CITIGROUP will focus on a three-pronged approach to grow its Islamic banking business in Asia : Rafe Haneef

 

CITIGROUP will focus on a three-pronged approach to grow its Islamic banking business in Asia, said Citigroup Asia head of Islamic banking Rafe Haneef.  
“We are looking at further developing our consumer sector, corporate investment banking structure and wealth management business,” he told Starbiz
Although Citigroup already has a range of Islamic products – normal retail banking products such as home financing, current and saving accounts – it wants to further improve on the product range.  
“Our strategy is to divide the consumer market into different segments and target the segments with various products that will meet their financial needs.  
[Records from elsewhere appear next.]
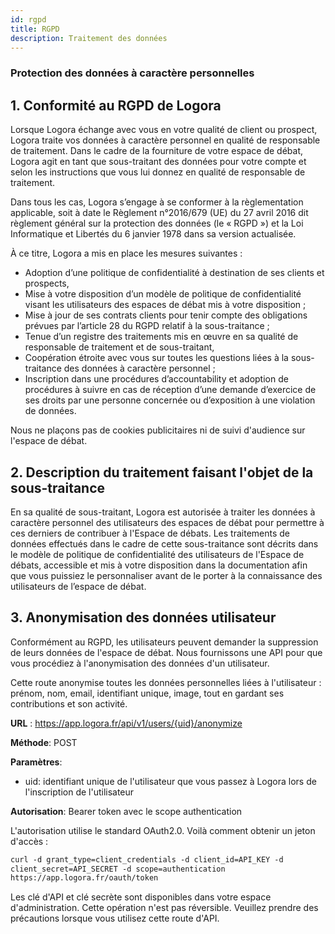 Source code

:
 ```yaml
---
id: rgpd
title: RGPD
description: Traitement des données  
---
```


### Protection des données à caractère personnelles

## 1. Conformité au RGPD de Logora

Lorsque Logora échange avec vous en votre qualité de client ou prospect, Logora traite vos données à caractère personnel en qualité de responsable de traitement. Dans le cadre de la fourniture de votre espace de débat, Logora agit en tant que sous-traitant des données pour votre compte et selon les instructions que vous lui donnez en qualité de responsable de traitement. 

Dans tous les cas, Logora s’engage à se conformer à la règlementation applicable, soit à date le Règlement n°2016/679 (UE) du 27 avril 2016 dit règlement général sur la protection des données (le « RGPD ») et la Loi Informatique et Libertés du 6 janvier 1978 dans sa version actualisée.  

À ce titre, Logora a mis en place les mesures suivantes :
- Adoption d’une politique de confidentialité à destination de ses clients et prospects,
- Mise à votre disposition d’un modèle de politique de confidentialité visant les utilisateurs des espaces de débat mis à votre disposition ;
- Mise à jour de ses contrats clients pour tenir compte des obligations prévues par l’article 28 du RGPD relatif à la sous-traitance ;
- Tenue d’un registre des traitements mis en œuvre en sa qualité de responsable de traitement et de sous-traitant,
- Coopération étroite avec vous sur toutes les questions liées à la sous-traitance des données à caractère personnel ;
- Inscription dans une procédures d’accountability et adoption de procédures à suivre en cas de réception d’une demande d’exercice de ses droits par une personne concernée ou d’exposition à une violation de données.

Nous ne plaçons pas de cookies publicitaires ni de suivi d'audience sur l'espace de débat.

## 2. Description du traitement faisant l'objet de la sous-traitance 

En sa qualité de sous-traitant, Logora est autorisée à traiter les données à caractère personnel des utilisateurs des espaces de débat pour permettre à ces derniers de contribuer à l'Espace de débats. Les traitements de données effectués dans le cadre de cette sous-traitance sont décrits dans le modèle de politique de confidentialité des utilisateurs de l'Espace de débats, accessible et mis à votre disposition dans la documentation afin que vous puissiez le personnaliser avant de le porter à la connaissance des utilisateurs de l’espace de débat.

## 3. Anonymisation des données utilisateur

Conformément au RGPD, les utilisateurs peuvent demander la suppression de leurs données de l'espace de débat.
Nous fournissons une API pour que vous procédiez à l'anonymisation des données d'un utilisateur.

Cette route anonymise toutes les données personnelles liées à l'utilisateur : prénom, nom, email, identifiant unique, image, tout en gardant ses contributions et son activité.

**URL** : https://app.logora.fr/api/v1/users/{uid}/anonymize

**Méthode**: POST

**Paramètres**:
- uid: identifiant unique de l'utilisateur que vous passez à Logora lors de l'inscription de l'utilisateur
  
**Autorisation**: Bearer token avec le scope authentication

L'autorisation utilise le standard OAuth2.0. Voilà comment obtenir un jeton d'accès :

```html
curl -d grant_type=client_credentials -d client_id=API_KEY -d
client_secret=API_SECRET -d scope=authentication
https://app.logora.fr/oauth/token
```

Les clé d'API et clé secrète sont disponibles dans votre espace d'administration.
Cette opération n'est pas réversible. Veuillez prendre des précautions lorsque vous utilisez cette route d'API.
“The danger is to classify Islamic finance into a single segment approach. Just because there are 10 home financing providers does not mean we will not be successful in the home financing segment. For example – our features are different and we are focusing on different segments,” Haneef said.
 

Rafe Haneef

On the corporate investment banking side, Haneef aims for Citigroup to be actively involved in local and foreign currency bonds and structured finance.  
Citigroup also plans to play a role in meeting the ambitious goal of the Government in creating the Malaysia International Financial Centre in the country.  
Haneef believes this is a critical area as Asia as a market is growing very rapidly. 
“A comprehensive effort is needed for Malaysia to become a hub for raising Islamic structured financing so issuers can come to the country to raise financing.  

 

“We need the players to congregate here – bankers; accounting, taxation and law specialists as well as Syariah scholars. We also need to bring in the talents as well,” he said. He is “very bullish” about the Islamic wealth management business where he believes Citigroup can make the difference.  
He sees enormous liquidity in the Muslim world, which is looking for a variety of Islamic structured products, because of the high oil prices.  
“We offer clients innovative products which provide them with exposure to different asset classes – commodities, equities, Islamic fixed income and real estate, among others. We want to make Asia a centre for Islamic wealth management – to design products here and offer it globally,” he said.  
Haneef believes there is still space to grow especially in the wealth management business. 
“There are still not that many products in the market and that is where we want to grow. We hope to have a range of consumer and wealth management products in local and foreign currency by year-end,” he said, adding that Citigroup had poured in a substantial amount of investments to develop the Islamic banking business especially in ensuring that system enhancements were completed.  
Haneef said Citigroup's decision to have a dedicated Islamic banking team in Malaysia was to ensure a more sustained business growth in Asia.  
“It will be a more structured approach in Asia now. With the Kuala Lumpur office as the regional centre for Asia, we will be developing the business in Brunei, Indonesia and elsewhere in the region.  
“At the moment it is still small but we are hoping to increase the business over time. Now that we have a dedicated team, we can move more aggressively to grow the business,” he said.  
He sees a lot of opportunities for Citigroup to grow its market share in the domestic Islamic banking industry as total Islamic banking assets versus total banking assets only stood at 12% after 30 years.  
“At 12%, there is still so much room to grow. It would be more difficult for us if Malaysia's total Islamic banking assets had hit 30% or 40%. That is why more banks are moving into Islamic banking. All of them are looking for areas of growth and because this is a new emerging industry there is definitely more opportunities for growth,” he said.